## Task details
Every record below should be retyped exactly, and no picture should appear in the copy.
########
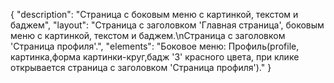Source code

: {
"description": "Страница с боковым меню c картинкой, текстом и баджем",
"layout": "Страница с  заголовком 'Главная страница', боковым меню с картинкой, текстом и баджем.\nСтраница с заголовком 'Страница профиля'.",
"elements": "Боковое меню: Профиль(profile, картинка,форма картинки-круг,бадж '3' красного цвета, при клике открывается страница с заголовком 'Страница профиля')."
}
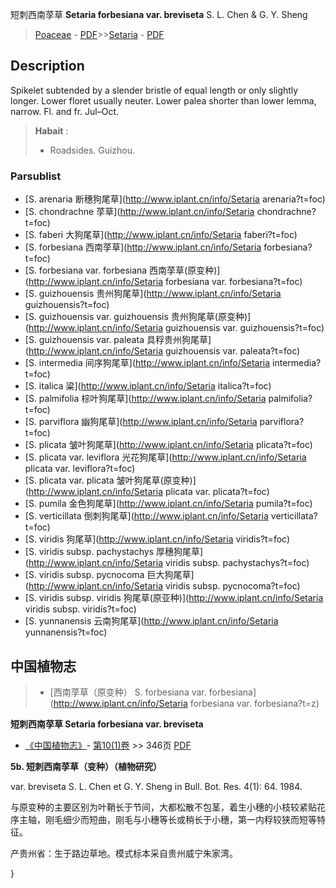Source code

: 短刺西南莩草 **Setaria forbesiana var. breviseta** S. L. Chen & G. Y. Sheng

> [Poaceae](http://www.iplant.cn/info/Poaceae?t=foc) - [PDF](http://www.iplant.cn/foc/pdf/Poaceae.pdf)>>[Setaria](http://www.iplant.cn/info/Setaria?t=foc) - [PDF](http://www.iplant.cn/foc/pdf/Setaria.pdf)

## Description

Spikelet subtended by a slender bristle of equal length or only slightly longer. Lower floret usually neuter. Lower palea shorter than lower lemma, narrow. Fl. and fr. Jul–Oct.

> **Habait** : 
>* Roadsides. Guizhou.

### Parsublist

* [S.  arenaria  断穗狗尾草](http://www.iplant.cn/info/Setaria arenaria?t=foc)
* [S.  chondrachne  莩草](http://www.iplant.cn/info/Setaria chondrachne?t=foc)
* [S.  faberi  大狗尾草](http://www.iplant.cn/info/Setaria faberi?t=foc)
* [S.  forbesiana  西南莩草](http://www.iplant.cn/info/Setaria forbesiana?t=foc)
* [S.  forbesiana var. forbesiana  西南莩草(原变种)](http://www.iplant.cn/info/Setaria forbesiana var. forbesiana?t=foc)
* [S.  guizhouensis  贵州狗尾草](http://www.iplant.cn/info/Setaria guizhouensis?t=foc)
* [S.  guizhouensis var. guizhouensis  贵州狗尾草(原变种)](http://www.iplant.cn/info/Setaria guizhouensis var. guizhouensis?t=foc)
* [S.  guizhouensis var. paleata  具稃贵州狗尾草](http://www.iplant.cn/info/Setaria guizhouensis var. paleata?t=foc)
* [S.  intermedia  间序狗尾草](http://www.iplant.cn/info/Setaria intermedia?t=foc)
* [S.  italica  粱](http://www.iplant.cn/info/Setaria italica?t=foc)
* [S.  palmifolia  棕叶狗尾草](http://www.iplant.cn/info/Setaria palmifolia?t=foc)
* [S.  parviflora  幽狗尾草](http://www.iplant.cn/info/Setaria parviflora?t=foc)
* [S.  plicata  皱叶狗尾草](http://www.iplant.cn/info/Setaria plicata?t=foc)
* [S.  plicata var. leviflora  光花狗尾草](http://www.iplant.cn/info/Setaria plicata var. leviflora?t=foc)
* [S.  plicata var. plicata  皱叶狗尾草(原变种)](http://www.iplant.cn/info/Setaria plicata var. plicata?t=foc)
* [S.  pumila  金色狗尾草](http://www.iplant.cn/info/Setaria pumila?t=foc)
* [S.  verticillata  倒刺狗尾草](http://www.iplant.cn/info/Setaria verticillata?t=foc)
* [S.  viridis  狗尾草](http://www.iplant.cn/info/Setaria viridis?t=foc)
* [S.  viridis subsp. pachystachys  厚穗狗尾草](http://www.iplant.cn/info/Setaria viridis subsp. pachystachys?t=foc)
* [S.  viridis subsp. pycnocoma  巨大狗尾草](http://www.iplant.cn/info/Setaria viridis subsp. pycnocoma?t=foc)
* [S.  viridis subsp. viridis  狗尾草(原亚种)](http://www.iplant.cn/info/Setaria viridis subsp. viridis?t=foc)
* [S.  yunnanensis  云南狗尾草](http://www.iplant.cn/info/Setaria yunnanensis?t=foc)

## 中国植物志

> * [西南莩草（原变种）  S.  forbesiana var. forbesiana](http://www.iplant.cn/info/Setaria forbesiana var. forbesiana?t=z)

**短刺西南莩草  Setaria forbesiana var. breviseta**

* [《中国植物志》](http://www.iplant.cn/frps)- [第10(1)卷](http://www.iplant.cn/frps/vol/10(1)) >> 346页 [PDF](http://www.iplant.cn/frps/pdf/10(1)/346.pdf)

**5b. 短刺西南莩草（变种）（植物研究）**

var. breviseta S. L. Chen et G. Y. Sheng in Bull. Bot. Res. 4(1): 64. 1984.

与原变种的主要区别为叶鞘长于节间，大都松散不包茎，着生小穗的小枝较紧贴花序主轴，刚毛细少而短曲，刚毛与小穗等长或稍长于小穗，第一内稃较狭而短等特征。

产贵州省：生于路边草地。模式标本采自贵州威宁朱家湾。

}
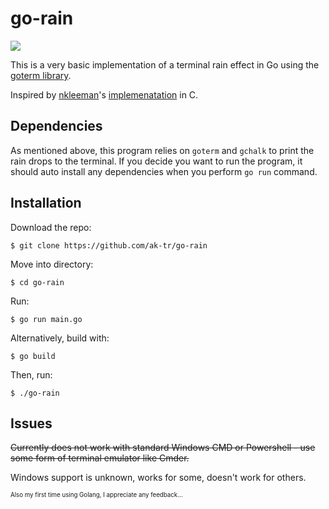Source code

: # go-rain

![](https://user-images.githubusercontent.com/62529128/200142769-3650694b-3191-483c-94b7-3ff574e83562.gif)


This is a very basic implementation of a terminal rain effect in Go using the [goterm library](https://github.com/buger/goterm).

Inspired by [nkleeman](https://github.com/nkleemann)'s [implemenatation](https://github.com/nkleemann/ascii-rain) in C.

## Dependencies

As mentioned above, this program relies on `goterm` and `gchalk` to print the rain drops to the terminal.  If you decide you want to run the program, it should auto install any dependencies when you perform `go run` command.

## Installation

Download the repo:

`$ git clone https://github.com/ak-tr/go-rain`

Move into directory:

`$ cd go-rain`

Run:

`$ go run main.go`

Alternatively, build with:

`$ go build`

Then, run:

`$ ./go-rain`

## Issues

~~Currently does not work with standard Windows CMD or Powershell - use some form of terminal emulator like Cmder.~~

Windows support is unknown, works for some, doesn't work for others.

<sup><sub>Also my first time using Golang, I appreciate any feedback...</sub></sup>
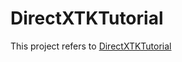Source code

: # DirectXTKTutorial
This project refers to [DirectXTKTutorial](https://github.com/Microsoft/DirectXTK/wiki/Getting-Started)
########
## The answer
Source code

: {
"description": "Страница с боковым меню c картинкой, текстом и баджем",
"layout": "Страница с  заголовком 'Главная страница', боковым меню с картинкой, текстом и баджем.\nСтраница с заголовком 'Страница профиля'.",
"elements": "Боковое меню: Профиль(profile, картинка,форма картинки-круг,бадж '3' красного цвета, при клике открывается страница с заголовком 'Страница профиля')."
}
Source code

: 短刺西南莩草 **Setaria forbesiana var. breviseta** S. L. Chen & G. Y. Sheng

> [Poaceae](http://www.iplant.cn/info/Poaceae?t=foc) - [PDF](http://www.iplant.cn/foc/pdf/Poaceae.pdf)>>[Setaria](http://www.iplant.cn/info/Setaria?t=foc) - [PDF](http://www.iplant.cn/foc/pdf/Setaria.pdf)

## Description

Spikelet subtended by a slender bristle of equal length or only slightly longer. Lower floret usually neuter. Lower palea shorter than lower lemma, narrow. Fl. and fr. Jul–Oct.

> **Habait** : 
>* Roadsides. Guizhou.

### Parsublist

* [S.  arenaria  断穗狗尾草](http://www.iplant.cn/info/Setaria arenaria?t=foc)
* [S.  chondrachne  莩草](http://www.iplant.cn/info/Setaria chondrachne?t=foc)
* [S.  faberi  大狗尾草](http://www.iplant.cn/info/Setaria faberi?t=foc)
* [S.  forbesiana  西南莩草](http://www.iplant.cn/info/Setaria forbesiana?t=foc)
* [S.  forbesiana var. forbesiana  西南莩草(原变种)](http://www.iplant.cn/info/Setaria forbesiana var. forbesiana?t=foc)
* [S.  guizhouensis  贵州狗尾草](http://www.iplant.cn/info/Setaria guizhouensis?t=foc)
* [S.  guizhouensis var. guizhouensis  贵州狗尾草(原变种)](http://www.iplant.cn/info/Setaria guizhouensis var. guizhouensis?t=foc)
* [S.  guizhouensis var. paleata  具稃贵州狗尾草](http://www.iplant.cn/info/Setaria guizhouensis var. paleata?t=foc)
* [S.  intermedia  间序狗尾草](http://www.iplant.cn/info/Setaria intermedia?t=foc)
* [S.  italica  粱](http://www.iplant.cn/info/Setaria italica?t=foc)
* [S.  palmifolia  棕叶狗尾草](http://www.iplant.cn/info/Setaria palmifolia?t=foc)
* [S.  parviflora  幽狗尾草](http://www.iplant.cn/info/Setaria parviflora?t=foc)
* [S.  plicata  皱叶狗尾草](http://www.iplant.cn/info/Setaria plicata?t=foc)
* [S.  plicata var. leviflora  光花狗尾草](http://www.iplant.cn/info/Setaria plicata var. leviflora?t=foc)
* [S.  plicata var. plicata  皱叶狗尾草(原变种)](http://www.iplant.cn/info/Setaria plicata var. plicata?t=foc)
* [S.  pumila  金色狗尾草](http://www.iplant.cn/info/Setaria pumila?t=foc)
* [S.  verticillata  倒刺狗尾草](http://www.iplant.cn/info/Setaria verticillata?t=foc)
* [S.  viridis  狗尾草](http://www.iplant.cn/info/Setaria viridis?t=foc)
* [S.  viridis subsp. pachystachys  厚穗狗尾草](http://www.iplant.cn/info/Setaria viridis subsp. pachystachys?t=foc)
* [S.  viridis subsp. pycnocoma  巨大狗尾草](http://www.iplant.cn/info/Setaria viridis subsp. pycnocoma?t=foc)
* [S.  viridis subsp. viridis  狗尾草(原亚种)](http://www.iplant.cn/info/Setaria viridis subsp. viridis?t=foc)
* [S.  yunnanensis  云南狗尾草](http://www.iplant.cn/info/Setaria yunnanensis?t=foc)

## 中国植物志

> * [西南莩草（原变种）  S.  forbesiana var. forbesiana](http://www.iplant.cn/info/Setaria forbesiana var. forbesiana?t=z)

**短刺西南莩草  Setaria forbesiana var. breviseta**

* [《中国植物志》](http://www.iplant.cn/frps)- [第10(1)卷](http://www.iplant.cn/frps/vol/10(1)) >> 346页 [PDF](http://www.iplant.cn/frps/pdf/10(1)/346.pdf)

**5b. 短刺西南莩草（变种）（植物研究）**

var. breviseta S. L. Chen et G. Y. Sheng in Bull. Bot. Res. 4(1): 64. 1984.

与原变种的主要区别为叶鞘长于节间，大都松散不包茎，着生小穗的小枝较紧贴花序主轴，刚毛细少而短曲，刚毛与小穗等长或稍长于小穗，第一内稃较狭而短等特征。

产贵州省：生于路边草地。模式标本采自贵州威宁朱家湾。

}
Source code

: # go-rain

![](https://user-images.githubusercontent.com/62529128/200142769-3650694b-3191-483c-94b7-3ff574e83562.gif)


This is a very basic implementation of a terminal rain effect in Go using the [goterm library](https://github.com/buger/goterm).

Inspired by [nkleeman](https://github.com/nkleemann)'s [implemenatation](https://github.com/nkleemann/ascii-rain) in C.

## Dependencies

As mentioned above, this program relies on `goterm` and `gchalk` to print the rain drops to the terminal.  If you decide you want to run the program, it should auto install any dependencies when you perform `go run` command.

## Installation

Download the repo:

`$ git clone https://github.com/ak-tr/go-rain`

Move into directory:

`$ cd go-rain`

Run:

`$ go run main.go`

Alternatively, build with:

`$ go build`

Then, run:

`$ ./go-rain`

## Issues

~~Currently does not work with standard Windows CMD or Powershell - use some form of terminal emulator like Cmder.~~

Windows support is unknown, works for some, doesn't work for others.

<sup><sub>Also my first time using Golang, I appreciate any feedback...</sub></sup>
Source code

: # DirectXTKTutorial
This project refers to [DirectXTKTutorial](https://github.com/Microsoft/DirectXTK/wiki/Getting-Started)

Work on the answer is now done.